TASK TO COMPLETE |
Collect from the data below each line with "Fermische".

+++ SOURCE DATA

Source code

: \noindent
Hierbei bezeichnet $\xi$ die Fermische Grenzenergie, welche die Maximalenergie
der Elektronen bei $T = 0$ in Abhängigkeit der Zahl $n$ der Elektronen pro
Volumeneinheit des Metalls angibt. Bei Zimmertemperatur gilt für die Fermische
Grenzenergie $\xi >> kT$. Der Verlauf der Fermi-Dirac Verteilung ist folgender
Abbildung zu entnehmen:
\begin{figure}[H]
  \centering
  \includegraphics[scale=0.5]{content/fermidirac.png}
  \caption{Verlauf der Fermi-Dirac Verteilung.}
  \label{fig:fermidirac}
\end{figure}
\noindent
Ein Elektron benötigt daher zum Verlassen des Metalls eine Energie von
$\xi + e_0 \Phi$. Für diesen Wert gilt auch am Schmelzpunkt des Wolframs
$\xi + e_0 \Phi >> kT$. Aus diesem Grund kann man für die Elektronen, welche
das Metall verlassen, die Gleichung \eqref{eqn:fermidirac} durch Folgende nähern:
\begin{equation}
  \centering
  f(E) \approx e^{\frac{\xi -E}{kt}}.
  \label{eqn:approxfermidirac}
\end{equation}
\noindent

++++++
+++ SOURCE DATA

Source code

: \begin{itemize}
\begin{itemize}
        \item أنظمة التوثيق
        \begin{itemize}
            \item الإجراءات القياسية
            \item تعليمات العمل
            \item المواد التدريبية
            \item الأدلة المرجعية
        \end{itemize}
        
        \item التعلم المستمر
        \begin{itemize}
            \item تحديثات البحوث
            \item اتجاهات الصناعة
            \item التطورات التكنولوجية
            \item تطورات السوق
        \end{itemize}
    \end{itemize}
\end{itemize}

++++++
+++ SOURCE DATA

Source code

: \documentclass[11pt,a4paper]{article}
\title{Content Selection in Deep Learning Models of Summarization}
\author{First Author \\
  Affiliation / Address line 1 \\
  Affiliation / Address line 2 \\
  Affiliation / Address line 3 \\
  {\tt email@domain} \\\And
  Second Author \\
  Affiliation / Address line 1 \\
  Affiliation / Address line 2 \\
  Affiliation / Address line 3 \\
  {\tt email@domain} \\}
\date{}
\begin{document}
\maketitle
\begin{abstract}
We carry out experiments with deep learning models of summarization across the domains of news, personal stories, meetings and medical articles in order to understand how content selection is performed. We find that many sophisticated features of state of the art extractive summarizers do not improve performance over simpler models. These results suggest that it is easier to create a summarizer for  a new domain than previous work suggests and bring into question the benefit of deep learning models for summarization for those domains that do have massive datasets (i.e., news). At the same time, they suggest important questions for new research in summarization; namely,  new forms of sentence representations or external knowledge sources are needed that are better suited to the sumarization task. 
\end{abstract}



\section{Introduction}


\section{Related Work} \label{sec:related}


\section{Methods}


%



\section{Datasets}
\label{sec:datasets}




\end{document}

++++++

EXERCISE ANSWER |
Hierbei bezeichnet $\xi$ die Fermische Grenzenergie, welche die Maximalenergie
Volumeneinheit des Metalls angibt. Bei Zimmertemperatur gilt für die Fermische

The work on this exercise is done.